Today, Zuma likes to say, “We have two economies in South Africa: the first-world economy and the second-world economy.” According to a recent study, the average white household’s income in South Africa is more than seven times that of the average black household. Every major city contains vast crime-ridden black townships—the slums originally created by segregation laws—where living conditions are abysmal, jobs are scarce, and dissatisfaction with the entrenched leaders of the ANC, who promised so much when they came to power, runs high.
But perhaps for the first time in South Africa’s history, the lines of division aren’t simply between black and white. While bypassing the poorest sectors of society, the postapartheid boom propelled a lucky segment of the black population—estimates range from a few hundred thousand to as many as 2.6 million people—into the ranks of the middle class and beyond. A handful, meanwhile, have amassed oligarchical fortunes. These men and women, many of them veterans of ANC politics, lunch at exclusive private clubs, golf on once-segregated courses, and mix easily with the remnants of the white elite they usurped. And though many, like their white counterparts, have lost a considerable portion of their wealth during the past year’s economic downturn, most can still be considered very rich.
“Most of us don’t give a damn about the poor,” Peter Vundla, one of the founders of the country’s first black-owned advertising agency, tells me disapprovingly. We are sitting at the café at the Hyatt Regency in the Johannesburg suburb Rosebank, a favorite gathering place for the new demographic known as the BEE millionaires, businesspeople who made their fortunes with the help of the government’s black-economic-empowerment policies. Since selling his business to McCann Erickson in 1997, Vundla has become involved in investment banking, capitalizing on government initiatives to promote black ownership of shares in large corporations. He lives in a white suburb named Morningside, drives an Aston Martin sports car, and sits on numerous boards alongside white businesspeople. Although he has benefited, he believes that prior ANC governments—in which he served in an advisory capacity—did far too little to redistribute economic power.

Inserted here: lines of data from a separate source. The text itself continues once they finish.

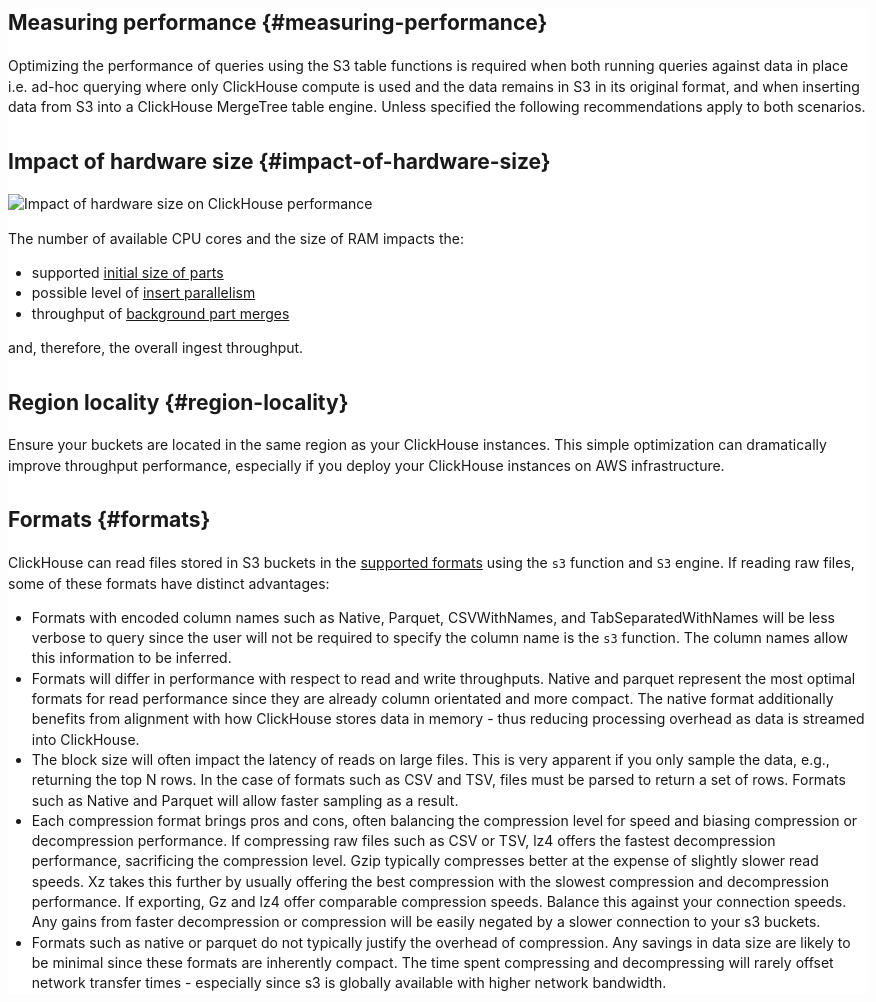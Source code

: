 ## Measuring performance {#measuring-performance}

Optimizing the performance of queries using the S3 table functions is required when both running queries against data in place i.e. ad-hoc querying where only ClickHouse compute is used and the data remains in S3 in its original format, and when inserting data from S3 into a ClickHouse MergeTree table engine. Unless specified the following recommendations apply to both scenarios.

## Impact of hardware size {#impact-of-hardware-size}

<Image img={HardwareSize} size="lg" border alt="Impact of hardware size on ClickHouse performance" />

The number of available CPU cores and the size of RAM impacts the:

- supported [initial size of parts](#insert-block-size)
- possible level of [insert parallelism](#insert-parallelism)
- throughput of [background part merges](https://clickhouse.com/blog/supercharge-your-clickhouse-data-loads-part1#more-parts--more-background-part-merges)

and, therefore, the overall ingest throughput.

## Region locality {#region-locality}

Ensure your buckets are located in the same region as your ClickHouse instances. This simple optimization can dramatically improve throughput performance, especially if you deploy your ClickHouse instances on AWS infrastructure.

## Formats {#formats}

ClickHouse can read files stored in S3 buckets in the [supported formats](/interfaces/formats#formats-overview) using the `s3` function and `S3` engine. If reading raw files, some of these formats have distinct advantages:

* Formats with encoded column names such as Native, Parquet, CSVWithNames, and TabSeparatedWithNames will be less verbose to query since the user will not be required to specify the column name is the `s3` function. The column names allow this information to be inferred.
* Formats will differ in performance with respect to read and write throughputs. Native and parquet represent the most optimal formats for read performance since they are already column orientated and more compact. The native format additionally benefits from alignment with how ClickHouse stores data in memory - thus reducing processing overhead as data is streamed into ClickHouse.
* The block size will often impact the latency of reads on large files. This is very apparent if you only sample the data, e.g., returning the top N rows. In the case of formats such as CSV and TSV, files must be parsed to return a set of rows. Formats such as Native and Parquet will allow faster sampling as a result.
* Each compression format brings pros and cons, often balancing the compression level for speed and biasing compression or decompression performance. If compressing raw files such as CSV or TSV, lz4 offers the fastest decompression performance, sacrificing the compression level. Gzip typically compresses better at the expense of slightly slower read speeds. Xz takes this further by usually offering the best compression with the slowest compression and decompression performance. If exporting, Gz and lz4 offer comparable compression speeds. Balance this against your connection speeds. Any gains from faster decompression or compression will be easily negated by a slower connection to your s3 buckets.
* Formats such as native or parquet do not typically justify the overhead of compression. Any savings in data size are likely to be minimal since these formats are inherently compact. The time spent compressing and decompressing will rarely offset network transfer times - especially since s3 is globally available with higher network bandwidth.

But he doesn’t support Zuma. All around us, in fact, the café is filled with people taking uneasy stock of their standing in the new regime. Vundla points out a pair of porcine white men in dark suits: “Mining types,” he says. The members of this upper echelon, both white and black, became rich under the ANC of Mandela and his successor, Mbeki, and now they can no longer be so certain of a profitable relationship with the government. Publicly, they take pains not to criticize Zuma harshly, but privately, after a few drinks, their true feelings spill out. “I think he’s a half-wit,” a thirtyish white businessman confided to a friend a few nights before at a wood-paneled bar next to the Hyatt. “I’m afraid we could have another Kenya situation on our hands.”

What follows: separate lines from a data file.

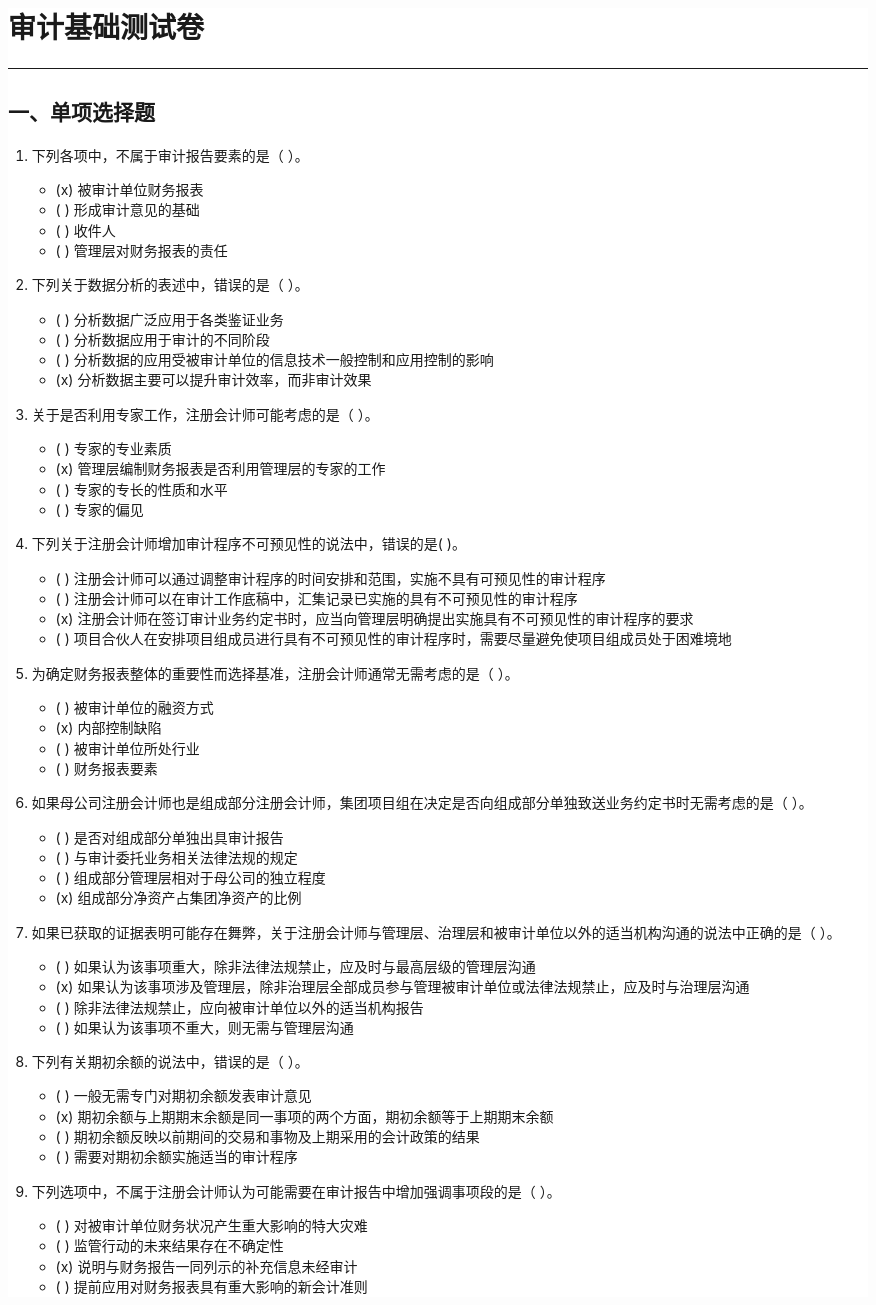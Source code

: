 # 审计基础测试卷
---
## 一、单项选择题
1. 下列各项中，不属于审计报告要素的是（ ）。
    - (x) 被审计单位财务报表
    - ( ) 形成审计意见的基础
    - ( ) 收件人
    - ( ) 管理层对财务报表的责任

2. 下列关于数据分析的表述中，错误的是（ ）。
    - ( ) 分析数据广泛应用于各类鉴证业务
    - ( ) 分析数据应用于审计的不同阶段
    - ( ) 分析数据的应用受被审计单位的信息技术一般控制和应用控制的影响
    - (x) 分析数据主要可以提升审计效率，而非审计效果

3. 关于是否利用专家工作，注册会计师可能考虑的是（ ）。
    - ( ) 专家的专业素质
    - (x) 管理层编制财务报表是否利用管理层的专家的工作
    - ( ) 专家的专长的性质和水平
    - ( ) 专家的偏见

4. 下列关于注册会计师增加审计程序不可预见性的说法中，错误的是( )。
    - ( ) 注册会计师可以通过调整审计程序的时间安排和范围，实施不具有可预见性的审计程序
    - ( ) 注册会计师可以在审计工作底稿中，汇集记录已实施的具有不可预见性的审计程序
    - (x) 注册会计师在签订审计业务约定书时，应当向管理层明确提出实施具有不可预见性的审计程序的要求
    - ( ) 项目合伙人在安排项目组成员进行具有不可预见性的审计程序时，需要尽量避免使项目组成员处于困难境地

5. 为确定财务报表整体的重要性而选择基准，注册会计师通常无需考虑的是（ ）。
    - ( ) 被审计单位的融资方式
    - (x) 内部控制缺陷
    - ( ) 被审计单位所处行业
    - ( ) 财务报表要素

6. 如果母公司注册会计师也是组成部分注册会计师，集团项目组在决定是否向组成部分单独致送业务约定书时无需考虑的是（ ）。
    - ( ) 是否对组成部分单独出具审计报告
    - ( ) 与审计委托业务相关法律法规的规定
    - ( ) 组成部分管理层相对于母公司的独立程度
    - (x) 组成部分净资产占集团净资产的比例

7. 如果已获取的证据表明可能存在舞弊，关于注册会计师与管理层、治理层和被审计单位以外的适当机构沟通的说法中正确的是（ ）。
    - ( ) 如果认为该事项重大，除非法律法规禁止，应及时与最高层级的管理层沟通
    - (x) 如果认为该事项涉及管理层，除非治理层全部成员参与管理被审计单位或法律法规禁止，应及时与治理层沟通
    - ( ) 除非法律法规禁止，应向被审计单位以外的适当机构报告
    - ( ) 如果认为该事项不重大，则无需与管理层沟通

8. 下列有关期初余额的说法中，错误的是（ ）。
    - ( ) 一般无需专门对期初余额发表审计意见
    - (x) 期初余额与上期期末余额是同一事项的两个方面，期初余额等于上期期末余额
    - ( ) 期初余额反映以前期间的交易和事物及上期采用的会计政策的结果
    - ( ) 需要对期初余额实施适当的审计程序

9. 下列选项中，不属于注册会计师认为可能需要在审计报告中增加强调事项段的是（ ）。
    - ( ) 对被审计单位财务状况产生重大影响的特大灾难
    - ( ) 监管行动的未来结果存在不确定性
    - (x) 说明与财务报告一同列示的补充信息未经审计
    - ( ) 提前应用对财务报表具有重大影响的新会计准则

The comparison to Kenya—a formerly stable African country that sank into machete-wielding violence in late 2007 during a disputed election—still seems far-fetched. In reality, the greatest potential for upheaval under Zuma may be within the new black elite, which remains markedly divided between the old guard and those who support him. “There’s been a very well-orchestrated and well-managed process to denigrate and destroy the public standing of Jacob Zuma,” says Sandile Zungu, a dapper and supremely confident 42-year-old private equity player and a major Zuma fundraiser. He adds that he backs him “notwithstanding the fact that I can proudly say that I have made millions” from the old mechanisms of black economic empowerment. Some suggest that Zungu’s support happens to align with his financial interests; Zuma recently appointed him to an important ANC committee.